Have you ever looked at an item on an online shopping site and then seen an ad for the very same item show up on the next website you visited?
Or perhaps you’ve done a web search on a topic only to see ads for items related to that topic follow you around the web from site to site?
Those creepy “follow me around” ads are officially called “targeted ads”, and they’re extremely effective at getting people to buy the products they’re hawking.
After all, the folks who see them are probably at least somewhat interested in those particular products since they were looking at them on a previous site or found them via a related web search.
I don’t know about you, but I’m not a big fan of targeted ads. In fact, I find them downright creepy!
Well guess what? If you own a “smart TV” you can expect to start seeing targeted ads on it before too long.
The major TV manufacturers are currently working with some of the larger TV networks to develop a system to bring targeted ads right to your TV screen!
Instead of seeing the same commercial trying to get you to switch your car insurance for the millionth time you’ll start seeing commercials for products and services that you showed an interest in the last time you used the Internet.

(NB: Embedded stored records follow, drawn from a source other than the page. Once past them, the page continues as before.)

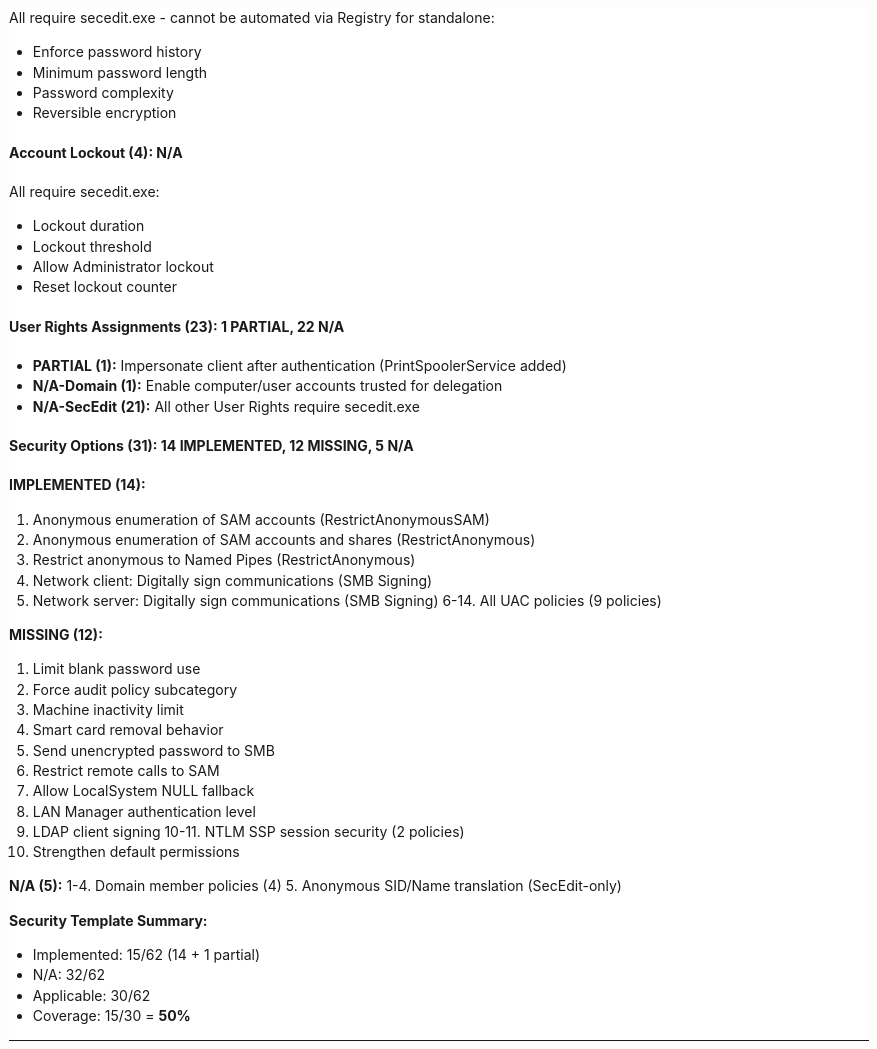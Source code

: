 All require secedit.exe - cannot be automated via Registry for standalone:
- Enforce password history
- Minimum password length  
- Password complexity
- Reversible encryption

#### Account Lockout (4): N/A  

All require secedit.exe:
- Lockout duration
- Lockout threshold
- Allow Administrator lockout
- Reset lockout counter

#### User Rights Assignments (23): 1 PARTIAL, 22 N/A

- **PARTIAL (1):** Impersonate client after authentication (PrintSpoolerService added)
- **N/A-Domain (1):** Enable computer/user accounts trusted for delegation
- **N/A-SecEdit (21):** All other User Rights require secedit.exe

#### Security Options (31): 14 IMPLEMENTED, 12 MISSING, 5 N/A

**IMPLEMENTED (14):**
1. Anonymous enumeration of SAM accounts (RestrictAnonymousSAM)
2. Anonymous enumeration of SAM accounts and shares (RestrictAnonymous)
3. Restrict anonymous to Named Pipes (RestrictAnonymous)
4. Network client: Digitally sign communications (SMB Signing)
5. Network server: Digitally sign communications (SMB Signing)
6-14. All UAC policies (9 policies)

**MISSING (12):**
1. Limit blank password use
2. Force audit policy subcategory
3. Machine inactivity limit
4. Smart card removal behavior
5. Send unencrypted password to SMB
6. Restrict remote calls to SAM
7. Allow LocalSystem NULL fallback
8. LAN Manager authentication level
9. LDAP client signing
10-11. NTLM SSP session security (2 policies)
12. Strengthen default permissions

**N/A (5):**
1-4. Domain member policies (4)
5. Anonymous SID/Name translation (SecEdit-only)

**Security Template Summary:**
- Implemented: 15/62 (14 + 1 partial)
- N/A: 32/62
- Applicable: 30/62
- Coverage: 15/30 = **50%**

---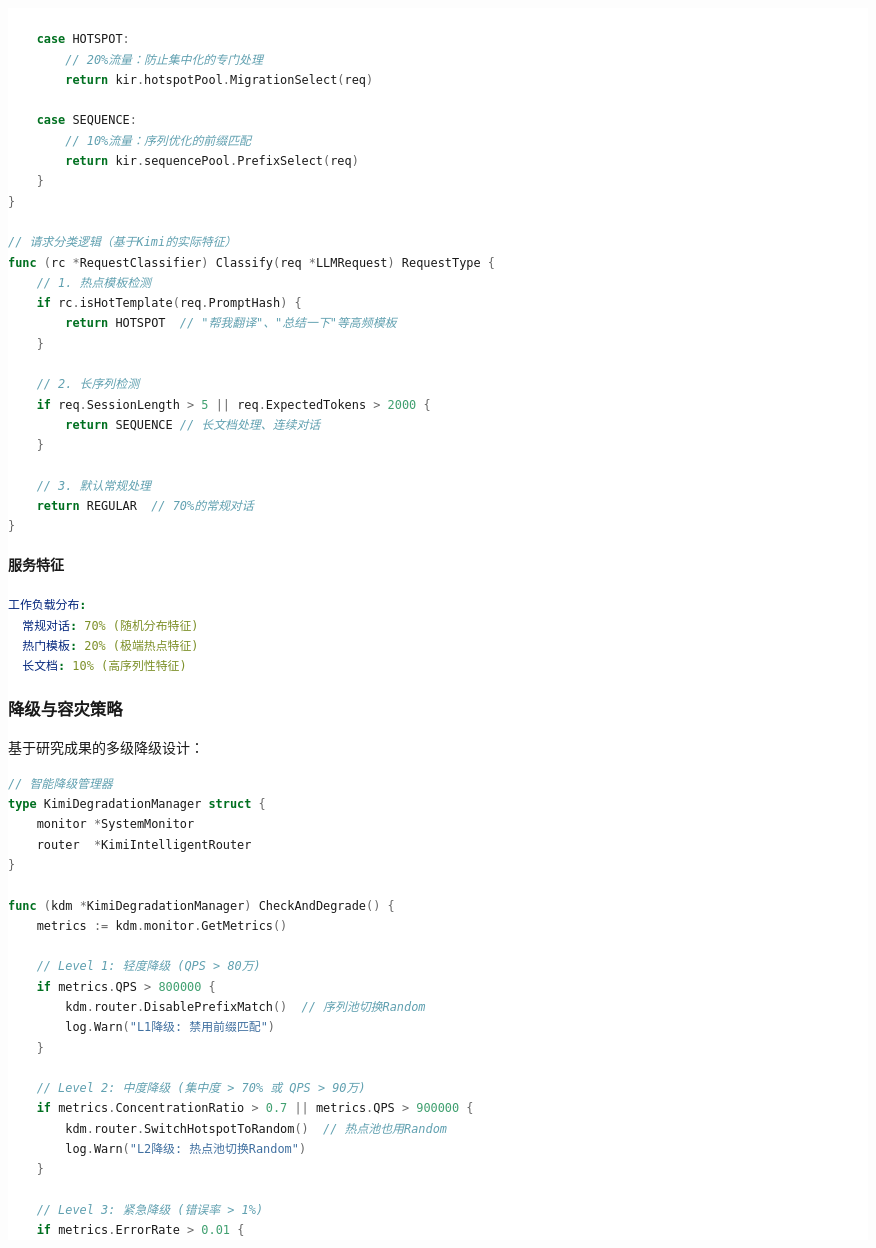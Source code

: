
 ```go

    case HOTSPOT:
        // 20%流量：防止集中化的专门处理
        return kir.hotspotPool.MigrationSelect(req)

    case SEQUENCE:
        // 10%流量：序列优化的前缀匹配
        return kir.sequencePool.PrefixSelect(req)
    }
}

// 请求分类逻辑（基于Kimi的实际特征）
func (rc *RequestClassifier) Classify(req *LLMRequest) RequestType {
    // 1. 热点模板检测
    if rc.isHotTemplate(req.PromptHash) {
        return HOTSPOT  // "帮我翻译"、"总结一下"等高频模板
    }

    // 2. 长序列检测
    if req.SessionLength > 5 || req.ExpectedTokens > 2000 {
        return SEQUENCE // 长文档处理、连续对话
    }

    // 3. 默认常规处理
    return REGULAR  // 70%的常规对话
}
```

#### 服务特征
```yaml
工作负载分布:
  常规对话: 70% (随机分布特征)
  热门模板: 20% (极端热点特征)
  长文档: 10% (高序列性特征)
```

### 降级与容灾策略

基于研究成果的多级降级设计：

```go
// 智能降级管理器
type KimiDegradationManager struct {
    monitor *SystemMonitor
    router  *KimiIntelligentRouter
}

func (kdm *KimiDegradationManager) CheckAndDegrade() {
    metrics := kdm.monitor.GetMetrics()

    // Level 1: 轻度降级 (QPS > 80万)
    if metrics.QPS > 800000 {
        kdm.router.DisablePrefixMatch()  // 序列池切换Random
        log.Warn("L1降级: 禁用前缀匹配")
    }

    // Level 2: 中度降级 (集中度 > 70% 或 QPS > 90万)
    if metrics.ConcentrationRatio > 0.7 || metrics.QPS > 900000 {
        kdm.router.SwitchHotspotToRandom()  // 热点池也用Random
        log.Warn("L2降级: 热点池切换Random")
    }

    // Level 3: 紧急降级 (错误率 > 1%)
    if metrics.ErrorRate > 0.01 {
```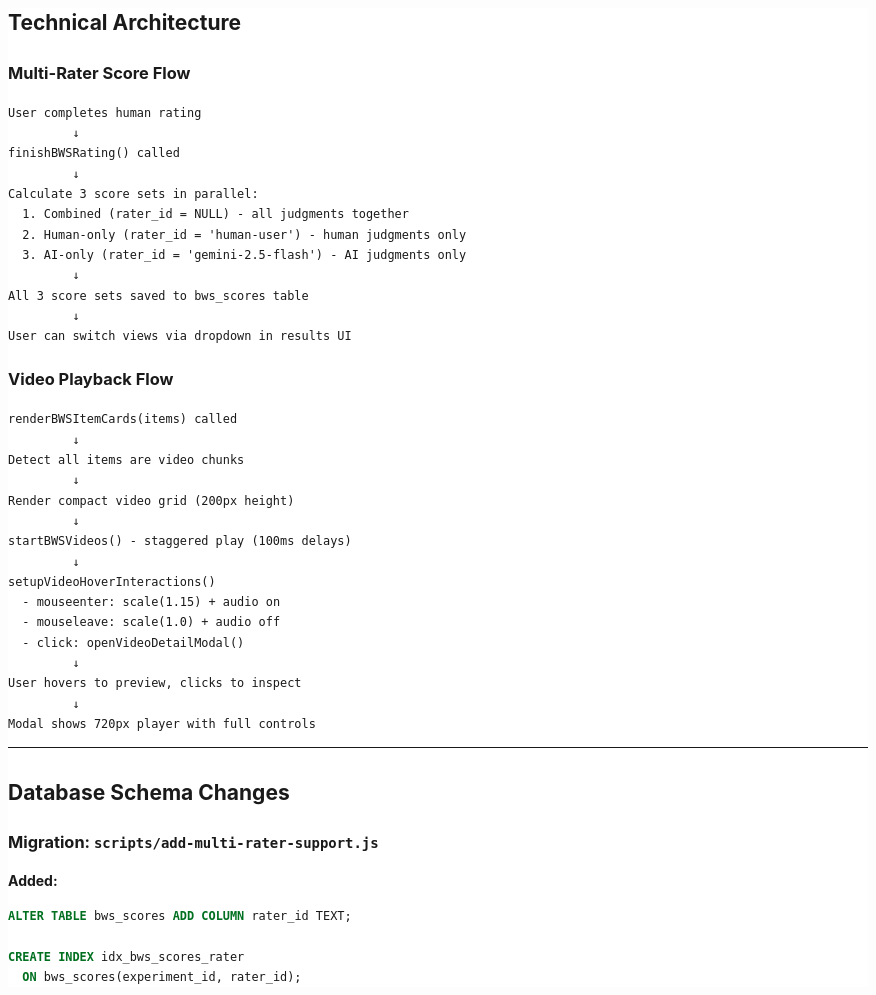 
## Technical Architecture

### **Multi-Rater Score Flow**

```
User completes human rating
         ↓
finishBWSRating() called
         ↓
Calculate 3 score sets in parallel:
  1. Combined (rater_id = NULL) - all judgments together
  2. Human-only (rater_id = 'human-user') - human judgments only
  3. AI-only (rater_id = 'gemini-2.5-flash') - AI judgments only
         ↓
All 3 score sets saved to bws_scores table
         ↓
User can switch views via dropdown in results UI
```

### **Video Playback Flow**

```
renderBWSItemCards(items) called
         ↓
Detect all items are video chunks
         ↓
Render compact video grid (200px height)
         ↓
startBWSVideos() - staggered play (100ms delays)
         ↓
setupVideoHoverInteractions()
  - mouseenter: scale(1.15) + audio on
  - mouseleave: scale(1.0) + audio off
  - click: openVideoDetailModal()
         ↓
User hovers to preview, clicks to inspect
         ↓
Modal shows 720px player with full controls
```

---

## Database Schema Changes

### **Migration: `scripts/add-multi-rater-support.js`**

**Added:**
```sql
ALTER TABLE bws_scores ADD COLUMN rater_id TEXT;

CREATE INDEX idx_bws_scores_rater
  ON bws_scores(experiment_id, rater_id);
```
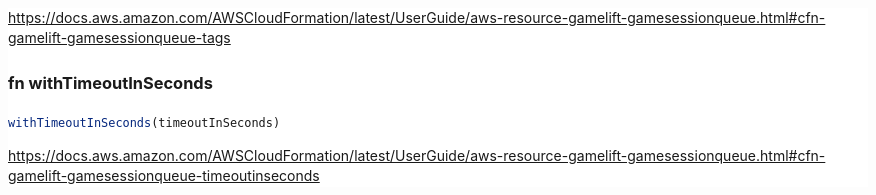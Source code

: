 https://docs.aws.amazon.com/AWSCloudFormation/latest/UserGuide/aws-resource-gamelift-gamesessionqueue.html#cfn-gamelift-gamesessionqueue-tags

### fn withTimeoutInSeconds

```ts
withTimeoutInSeconds(timeoutInSeconds)
```

https://docs.aws.amazon.com/AWSCloudFormation/latest/UserGuide/aws-resource-gamelift-gamesessionqueue.html#cfn-gamelift-gamesessionqueue-timeoutinseconds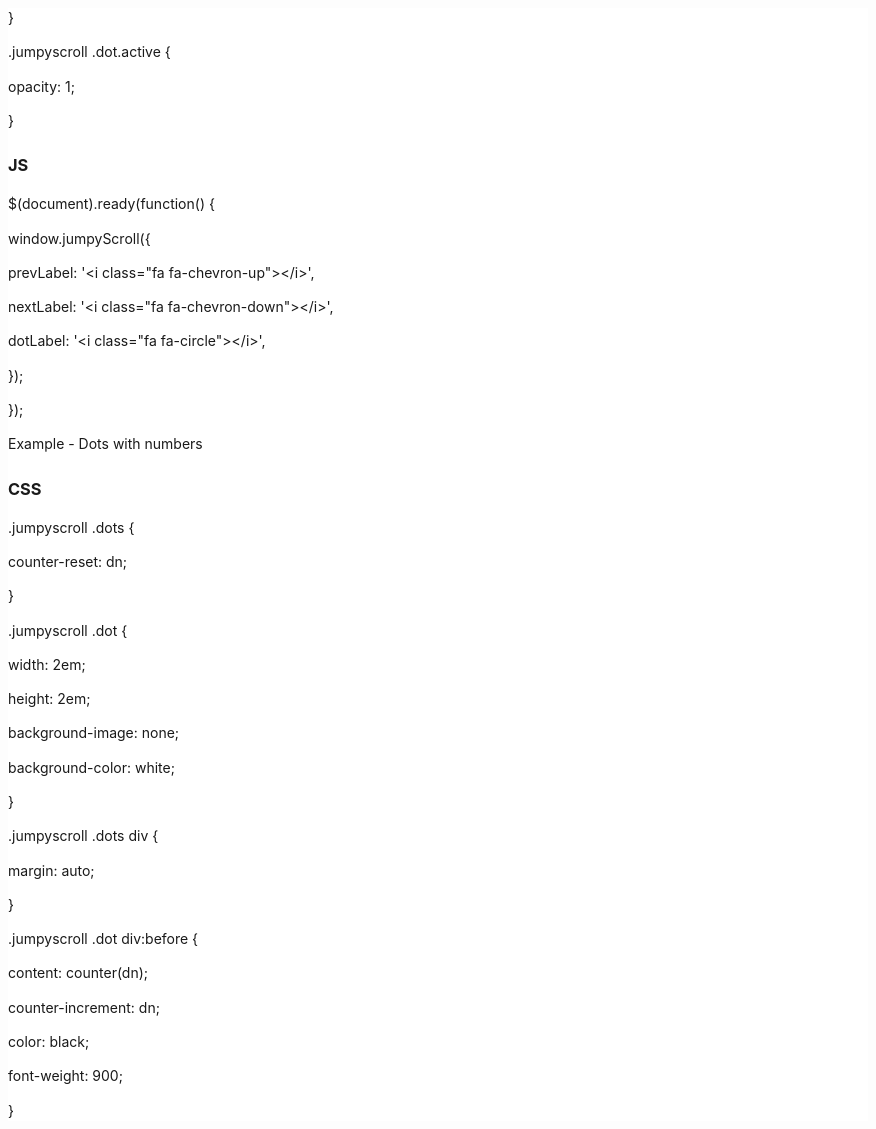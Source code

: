 }

.jumpyscroll .dot.active {

 opacity: 1;

}

### JS

$(document).ready(function() {

 window.jumpyScroll({

 prevLabel: '&lt;i class="fa fa-chevron-up"&gt;&lt;/i&gt;',

 nextLabel: '&lt;i class="fa fa-chevron-down"&gt;&lt;/i&gt;',

 dotLabel: '&lt;i class="fa fa-circle"&gt;&lt;/i&gt;',

 });

});

Example - Dots with numbers

### CSS

.jumpyscroll .dots {

 counter-reset: dn;

}

.jumpyscroll .dot {

 width: 2em;

 height: 2em;

 background-image: none;

 background-color: white;

}

.jumpyscroll .dots div {

 margin: auto;

}

.jumpyscroll .dot div:before {

 content: counter(dn);

 counter-increment: dn;

 color: black;

 font-weight: 900;

}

As much as I dislike them, targeted ads do have some advantages over regular ads:
1 – Targeted ads offer more bang-for-the-buck for advertisers because they can pay a smaller fee to get their ads in front of the very people who are most likely to buy that particular product or sign up for that service.
That means they don’t have to pay to blast their ads out to the masses, many of whom will never have any interest in that product or service at all. And that can result in lower prices for consumers.
2 – Targeted ads ensure that most of the ads (aka commercials) you see are for products that you do have at least a passing interest in.
That can potentially help you make an informed buying decision about a product or service that you’ve been in the market for anyway.
As you can see, I “get” why advertisers really love targeted ads. But I still don’t like them personally because I just find them creepy.
But then that’s just me. You might well think they’re the best thing since indoor plumbing, and that’s fine. To each his/her own as they say.
Bottom line: Whether you like them or not, targeted ads are coming to your smart TV before long (probably within a year or less).
There will surely be a way to disable targeted ads once they start showing up on our TVs, but since the details of all this are still being debated and hashed out we don’t yet know what that way will be.